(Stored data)

::::::

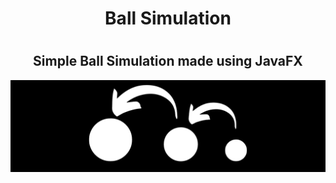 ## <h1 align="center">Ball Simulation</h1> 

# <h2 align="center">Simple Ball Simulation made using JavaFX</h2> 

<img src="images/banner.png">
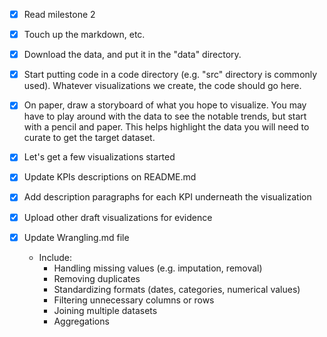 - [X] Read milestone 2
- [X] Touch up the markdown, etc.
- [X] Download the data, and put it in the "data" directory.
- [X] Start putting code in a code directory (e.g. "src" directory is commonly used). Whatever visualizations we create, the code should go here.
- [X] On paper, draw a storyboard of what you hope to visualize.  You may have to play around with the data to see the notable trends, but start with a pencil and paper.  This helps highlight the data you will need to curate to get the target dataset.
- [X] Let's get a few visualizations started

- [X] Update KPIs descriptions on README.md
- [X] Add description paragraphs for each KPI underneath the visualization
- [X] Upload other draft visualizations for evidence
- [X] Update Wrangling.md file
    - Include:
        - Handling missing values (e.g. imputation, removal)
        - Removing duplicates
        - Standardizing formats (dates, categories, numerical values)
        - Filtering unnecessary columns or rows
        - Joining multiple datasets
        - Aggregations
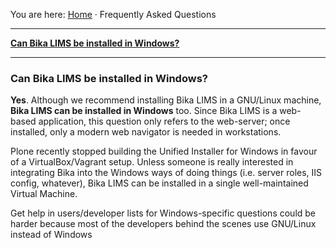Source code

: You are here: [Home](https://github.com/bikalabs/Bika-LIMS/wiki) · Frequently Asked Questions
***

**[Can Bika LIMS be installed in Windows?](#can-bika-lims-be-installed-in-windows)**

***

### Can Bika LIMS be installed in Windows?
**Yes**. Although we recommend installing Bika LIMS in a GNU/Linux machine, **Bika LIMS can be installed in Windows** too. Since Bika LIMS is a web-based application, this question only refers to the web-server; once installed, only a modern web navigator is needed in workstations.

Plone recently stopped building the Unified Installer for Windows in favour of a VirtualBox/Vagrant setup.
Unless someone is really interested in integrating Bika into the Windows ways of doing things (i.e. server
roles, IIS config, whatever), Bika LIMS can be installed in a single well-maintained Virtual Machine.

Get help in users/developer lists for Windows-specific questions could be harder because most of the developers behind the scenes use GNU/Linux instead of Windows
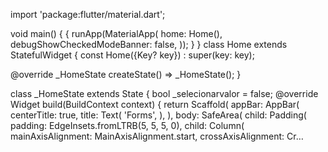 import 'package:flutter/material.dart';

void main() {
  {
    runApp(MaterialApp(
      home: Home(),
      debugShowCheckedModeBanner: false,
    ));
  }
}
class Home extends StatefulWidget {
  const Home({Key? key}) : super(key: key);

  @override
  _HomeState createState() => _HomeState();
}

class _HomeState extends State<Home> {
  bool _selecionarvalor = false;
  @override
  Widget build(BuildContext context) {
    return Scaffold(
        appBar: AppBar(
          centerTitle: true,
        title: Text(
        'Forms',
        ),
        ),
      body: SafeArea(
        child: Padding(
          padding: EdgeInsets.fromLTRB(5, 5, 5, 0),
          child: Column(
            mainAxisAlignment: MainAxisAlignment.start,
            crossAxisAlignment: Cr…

::::::

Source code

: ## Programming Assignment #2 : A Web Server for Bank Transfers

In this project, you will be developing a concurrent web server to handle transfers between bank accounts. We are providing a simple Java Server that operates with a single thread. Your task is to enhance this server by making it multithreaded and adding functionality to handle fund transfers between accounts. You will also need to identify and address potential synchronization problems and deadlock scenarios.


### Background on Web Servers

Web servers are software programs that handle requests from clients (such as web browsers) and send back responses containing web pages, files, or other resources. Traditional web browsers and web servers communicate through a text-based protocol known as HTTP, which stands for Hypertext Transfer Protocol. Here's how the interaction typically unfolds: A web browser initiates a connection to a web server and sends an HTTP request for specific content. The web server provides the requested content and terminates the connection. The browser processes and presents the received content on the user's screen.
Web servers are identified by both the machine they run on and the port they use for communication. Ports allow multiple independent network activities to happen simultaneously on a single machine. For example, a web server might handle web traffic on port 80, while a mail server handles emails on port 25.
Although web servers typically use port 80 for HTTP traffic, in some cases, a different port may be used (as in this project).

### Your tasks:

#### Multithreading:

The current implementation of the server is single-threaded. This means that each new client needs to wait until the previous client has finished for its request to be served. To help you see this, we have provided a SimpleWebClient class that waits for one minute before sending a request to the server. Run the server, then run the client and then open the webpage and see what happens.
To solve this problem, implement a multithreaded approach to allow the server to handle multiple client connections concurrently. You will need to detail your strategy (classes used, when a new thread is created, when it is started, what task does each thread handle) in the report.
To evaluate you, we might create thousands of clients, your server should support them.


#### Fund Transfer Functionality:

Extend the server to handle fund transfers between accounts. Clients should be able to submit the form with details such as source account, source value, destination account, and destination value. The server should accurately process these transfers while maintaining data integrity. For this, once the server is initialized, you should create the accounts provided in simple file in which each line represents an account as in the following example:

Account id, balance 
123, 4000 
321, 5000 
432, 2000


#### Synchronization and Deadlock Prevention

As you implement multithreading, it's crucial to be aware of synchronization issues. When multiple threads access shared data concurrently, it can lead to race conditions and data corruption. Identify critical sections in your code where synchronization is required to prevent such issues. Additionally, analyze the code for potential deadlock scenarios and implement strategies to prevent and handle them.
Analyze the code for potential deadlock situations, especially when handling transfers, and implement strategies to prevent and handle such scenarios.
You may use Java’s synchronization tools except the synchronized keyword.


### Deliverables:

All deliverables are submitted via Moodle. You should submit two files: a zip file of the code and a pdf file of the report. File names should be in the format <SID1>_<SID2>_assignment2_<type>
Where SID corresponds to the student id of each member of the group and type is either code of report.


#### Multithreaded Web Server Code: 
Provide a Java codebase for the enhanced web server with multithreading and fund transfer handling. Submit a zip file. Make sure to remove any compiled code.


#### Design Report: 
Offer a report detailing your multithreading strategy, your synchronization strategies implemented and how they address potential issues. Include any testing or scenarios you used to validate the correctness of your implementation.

::::::

**Task to carry out:** Scan the entries above and return each line that holds "Windows".

**Answer section:**
**[Can Bika LIMS be installed in Windows?](#can-bika-lims-be-installed-in-windows)**
### Can Bika LIMS be installed in Windows?
**Yes**. Although we recommend installing Bika LIMS in a GNU/Linux machine, **Bika LIMS can be installed in Windows** too. Since Bika LIMS is a web-based application, this question only refers to the web-server; once installed, only a modern web navigator is needed in workstations.
Plone recently stopped building the Unified Installer for Windows in favour of a VirtualBox/Vagrant setup.
Unless someone is really interested in integrating Bika into the Windows ways of doing things (i.e. server
Get help in users/developer lists for Windows-specific questions could be harder because most of the developers behind the scenes use GNU/Linux instead of Windows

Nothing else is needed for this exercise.